■ Aim of the task ■
Would you transcribe the records below exactly, omitting every picture?

■ Records provided ■
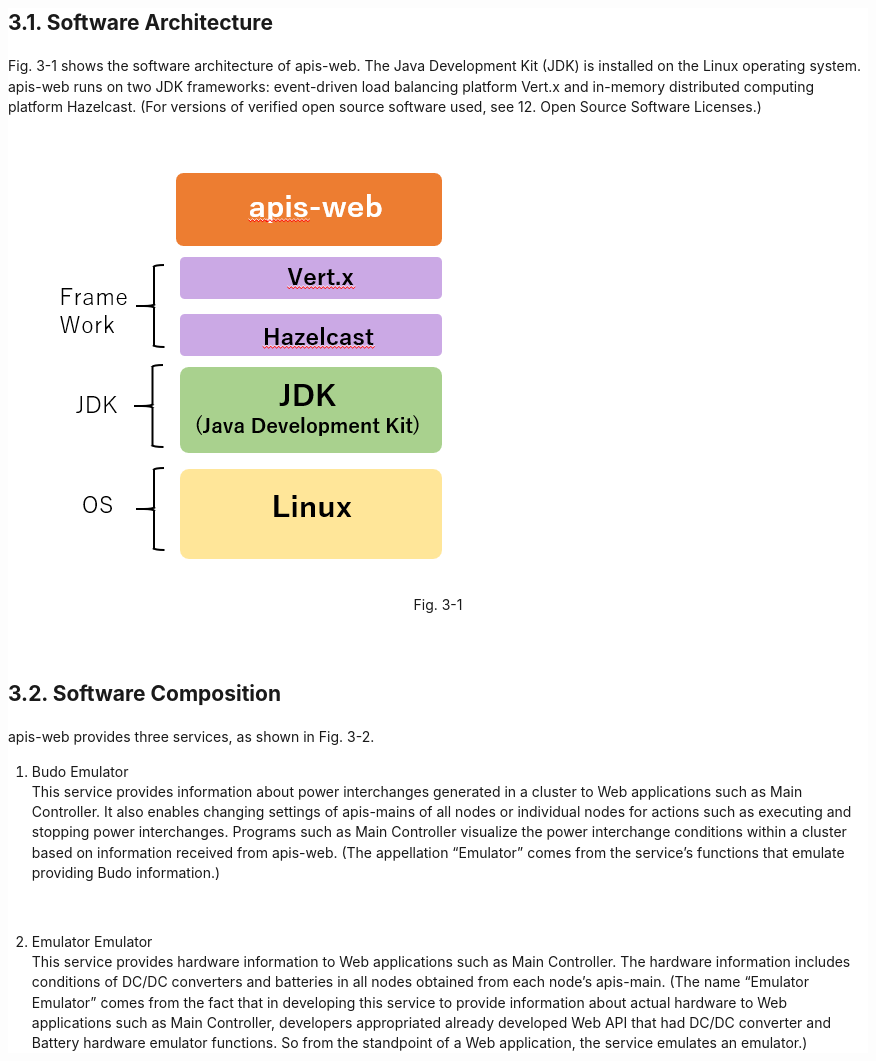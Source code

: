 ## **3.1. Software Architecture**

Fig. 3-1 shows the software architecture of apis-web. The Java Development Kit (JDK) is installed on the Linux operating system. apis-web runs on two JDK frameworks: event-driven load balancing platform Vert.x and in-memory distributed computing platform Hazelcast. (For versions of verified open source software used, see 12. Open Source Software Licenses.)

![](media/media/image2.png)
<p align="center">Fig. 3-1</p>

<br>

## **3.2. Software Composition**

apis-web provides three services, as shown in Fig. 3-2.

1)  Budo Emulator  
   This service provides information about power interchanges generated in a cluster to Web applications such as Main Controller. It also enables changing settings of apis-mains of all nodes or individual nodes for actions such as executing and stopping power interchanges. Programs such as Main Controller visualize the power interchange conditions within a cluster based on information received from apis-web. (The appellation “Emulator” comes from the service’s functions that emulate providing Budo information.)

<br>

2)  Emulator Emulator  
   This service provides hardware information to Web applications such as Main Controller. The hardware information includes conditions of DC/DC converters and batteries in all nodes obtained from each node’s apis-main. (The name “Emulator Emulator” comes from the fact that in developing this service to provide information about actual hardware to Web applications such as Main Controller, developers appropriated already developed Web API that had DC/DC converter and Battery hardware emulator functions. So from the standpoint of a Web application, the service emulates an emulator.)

■ Solution ■
Source code

: ## **3.1. Software Architecture**

Fig. 3-1 shows the software architecture of apis-web. The Java Development Kit (JDK) is installed on the Linux operating system. apis-web runs on two JDK frameworks: event-driven load balancing platform Vert.x and in-memory distributed computing platform Hazelcast. (For versions of verified open source software used, see 12. Open Source Software Licenses.)

![](media/media/image2.png)
<p align="center">Fig. 3-1</p>

<br>

## **3.2. Software Composition**

apis-web provides three services, as shown in Fig. 3-2.

1)  Budo Emulator  
   This service provides information about power interchanges generated in a cluster to Web applications such as Main Controller. It also enables changing settings of apis-mains of all nodes or individual nodes for actions such as executing and stopping power interchanges. Programs such as Main Controller visualize the power interchange conditions within a cluster based on information received from apis-web. (The appellation “Emulator” comes from the service’s functions that emulate providing Budo information.)

<br>

2)  Emulator Emulator  
   This service provides hardware information to Web applications such as Main Controller. The hardware information includes conditions of DC/DC converters and batteries in all nodes obtained from each node’s apis-main. (The name “Emulator Emulator” comes from the fact that in developing this service to provide information about actual hardware to Web applications such as Main Controller, developers appropriated already developed Web API that had DC/DC converter and Battery hardware emulator functions. So from the standpoint of a Web application, the service emulates an emulator.)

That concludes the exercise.